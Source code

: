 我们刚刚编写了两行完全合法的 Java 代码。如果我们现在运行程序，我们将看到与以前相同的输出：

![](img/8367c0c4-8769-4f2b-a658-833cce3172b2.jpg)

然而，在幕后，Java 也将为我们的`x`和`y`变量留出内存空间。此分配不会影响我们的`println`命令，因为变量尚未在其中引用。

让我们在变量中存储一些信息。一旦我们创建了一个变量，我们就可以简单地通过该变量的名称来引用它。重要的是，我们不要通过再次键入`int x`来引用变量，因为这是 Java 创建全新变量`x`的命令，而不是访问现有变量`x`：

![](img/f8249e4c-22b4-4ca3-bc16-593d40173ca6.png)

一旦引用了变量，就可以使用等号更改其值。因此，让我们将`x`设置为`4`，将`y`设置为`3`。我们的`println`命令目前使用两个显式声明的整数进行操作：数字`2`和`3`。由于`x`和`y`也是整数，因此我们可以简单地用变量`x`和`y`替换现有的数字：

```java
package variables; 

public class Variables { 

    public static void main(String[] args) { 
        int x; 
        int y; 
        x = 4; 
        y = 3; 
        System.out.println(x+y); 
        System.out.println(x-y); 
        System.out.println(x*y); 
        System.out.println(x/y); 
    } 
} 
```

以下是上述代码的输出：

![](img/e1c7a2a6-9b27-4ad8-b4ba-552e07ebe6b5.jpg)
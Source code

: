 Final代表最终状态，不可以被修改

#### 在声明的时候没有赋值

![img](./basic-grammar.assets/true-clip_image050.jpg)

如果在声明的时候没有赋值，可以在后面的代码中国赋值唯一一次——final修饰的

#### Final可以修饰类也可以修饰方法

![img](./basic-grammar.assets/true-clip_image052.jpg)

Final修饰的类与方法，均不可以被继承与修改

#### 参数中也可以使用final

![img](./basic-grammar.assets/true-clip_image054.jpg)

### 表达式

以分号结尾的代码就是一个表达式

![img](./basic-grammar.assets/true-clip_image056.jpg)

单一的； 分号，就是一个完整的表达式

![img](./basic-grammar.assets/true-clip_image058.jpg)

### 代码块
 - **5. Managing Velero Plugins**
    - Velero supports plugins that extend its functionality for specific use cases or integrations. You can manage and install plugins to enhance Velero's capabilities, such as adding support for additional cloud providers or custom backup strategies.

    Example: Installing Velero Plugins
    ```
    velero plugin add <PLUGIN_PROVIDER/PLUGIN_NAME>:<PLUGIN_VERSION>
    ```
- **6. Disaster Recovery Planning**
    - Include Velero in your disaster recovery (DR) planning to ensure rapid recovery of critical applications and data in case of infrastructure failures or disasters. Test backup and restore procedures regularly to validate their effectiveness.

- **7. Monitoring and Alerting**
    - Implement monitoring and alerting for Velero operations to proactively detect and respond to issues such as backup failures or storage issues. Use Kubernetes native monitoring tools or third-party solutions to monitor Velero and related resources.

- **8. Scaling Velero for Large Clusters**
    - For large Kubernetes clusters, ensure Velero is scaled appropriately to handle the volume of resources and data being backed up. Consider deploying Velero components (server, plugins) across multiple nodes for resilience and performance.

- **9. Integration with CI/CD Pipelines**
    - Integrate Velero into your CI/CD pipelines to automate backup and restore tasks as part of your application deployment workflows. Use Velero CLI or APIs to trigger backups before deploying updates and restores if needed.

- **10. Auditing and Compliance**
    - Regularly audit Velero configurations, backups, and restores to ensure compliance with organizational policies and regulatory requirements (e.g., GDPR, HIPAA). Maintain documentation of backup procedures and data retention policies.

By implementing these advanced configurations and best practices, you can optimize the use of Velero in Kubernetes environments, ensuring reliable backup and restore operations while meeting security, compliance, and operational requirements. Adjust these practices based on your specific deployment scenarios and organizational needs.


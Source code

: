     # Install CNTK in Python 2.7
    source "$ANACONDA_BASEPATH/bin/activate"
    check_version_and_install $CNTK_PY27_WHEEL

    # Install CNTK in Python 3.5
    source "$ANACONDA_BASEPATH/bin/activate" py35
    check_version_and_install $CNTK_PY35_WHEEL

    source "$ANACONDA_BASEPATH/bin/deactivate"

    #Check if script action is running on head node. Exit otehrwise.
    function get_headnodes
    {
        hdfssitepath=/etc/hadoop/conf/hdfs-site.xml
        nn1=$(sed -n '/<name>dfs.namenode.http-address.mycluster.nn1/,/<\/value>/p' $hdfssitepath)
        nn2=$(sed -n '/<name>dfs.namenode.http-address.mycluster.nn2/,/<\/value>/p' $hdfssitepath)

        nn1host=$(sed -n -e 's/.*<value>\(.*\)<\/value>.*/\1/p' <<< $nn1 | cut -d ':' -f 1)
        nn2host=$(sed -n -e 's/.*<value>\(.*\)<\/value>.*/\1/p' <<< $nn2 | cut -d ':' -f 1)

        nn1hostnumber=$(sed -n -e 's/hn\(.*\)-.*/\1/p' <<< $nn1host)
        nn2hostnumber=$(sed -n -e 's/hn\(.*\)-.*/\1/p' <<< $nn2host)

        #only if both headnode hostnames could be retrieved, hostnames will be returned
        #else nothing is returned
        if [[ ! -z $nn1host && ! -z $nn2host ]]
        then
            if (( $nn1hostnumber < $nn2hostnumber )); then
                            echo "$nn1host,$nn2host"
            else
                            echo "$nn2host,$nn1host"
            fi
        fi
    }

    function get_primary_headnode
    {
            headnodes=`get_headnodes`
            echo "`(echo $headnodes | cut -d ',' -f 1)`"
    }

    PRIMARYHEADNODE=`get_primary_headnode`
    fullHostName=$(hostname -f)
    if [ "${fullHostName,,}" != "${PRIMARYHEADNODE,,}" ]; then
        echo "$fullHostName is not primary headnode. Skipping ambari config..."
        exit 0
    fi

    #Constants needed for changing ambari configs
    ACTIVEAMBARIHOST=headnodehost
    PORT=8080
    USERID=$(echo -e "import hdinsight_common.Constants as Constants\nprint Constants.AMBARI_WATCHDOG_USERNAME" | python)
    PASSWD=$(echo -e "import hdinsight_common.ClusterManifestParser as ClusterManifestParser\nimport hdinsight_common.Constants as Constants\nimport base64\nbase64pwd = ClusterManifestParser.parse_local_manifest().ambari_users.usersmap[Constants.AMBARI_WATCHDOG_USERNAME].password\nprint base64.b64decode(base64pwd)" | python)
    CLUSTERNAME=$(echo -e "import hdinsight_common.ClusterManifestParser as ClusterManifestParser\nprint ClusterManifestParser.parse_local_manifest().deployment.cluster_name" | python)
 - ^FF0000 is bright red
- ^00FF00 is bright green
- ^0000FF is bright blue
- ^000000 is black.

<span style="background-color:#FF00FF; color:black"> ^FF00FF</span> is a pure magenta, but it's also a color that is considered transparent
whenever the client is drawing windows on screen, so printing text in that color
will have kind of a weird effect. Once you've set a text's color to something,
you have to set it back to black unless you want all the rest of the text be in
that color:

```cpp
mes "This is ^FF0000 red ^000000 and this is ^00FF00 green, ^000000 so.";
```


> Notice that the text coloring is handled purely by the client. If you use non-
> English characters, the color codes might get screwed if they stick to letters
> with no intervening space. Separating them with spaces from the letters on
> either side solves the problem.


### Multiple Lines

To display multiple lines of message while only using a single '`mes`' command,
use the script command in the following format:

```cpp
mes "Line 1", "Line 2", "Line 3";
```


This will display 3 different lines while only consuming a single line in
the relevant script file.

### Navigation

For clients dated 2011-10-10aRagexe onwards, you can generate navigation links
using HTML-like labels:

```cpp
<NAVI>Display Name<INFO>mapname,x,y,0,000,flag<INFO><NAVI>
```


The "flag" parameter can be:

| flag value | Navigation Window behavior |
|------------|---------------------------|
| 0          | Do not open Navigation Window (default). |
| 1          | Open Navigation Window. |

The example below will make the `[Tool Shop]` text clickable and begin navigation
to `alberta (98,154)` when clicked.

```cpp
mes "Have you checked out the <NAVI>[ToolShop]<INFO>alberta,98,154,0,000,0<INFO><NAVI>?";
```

### [About this exercise]
Check the lines above and copy each one that includes "Constants".

### [Your response]
    #Constants needed for changing ambari configs
    USERID=$(echo -e "import hdinsight_common.Constants as Constants\nprint Constants.AMBARI_WATCHDOG_USERNAME" | python)
    PASSWD=$(echo -e "import hdinsight_common.ClusterManifestParser as ClusterManifestParser\nimport hdinsight_common.Constants as Constants\nimport base64\nbase64pwd = ClusterManifestParser.parse_local_manifest().ambari_users.usersmap[Constants.AMBARI_WATCHDOG_USERNAME].password\nprint base64.b64decode(base64pwd)" | python)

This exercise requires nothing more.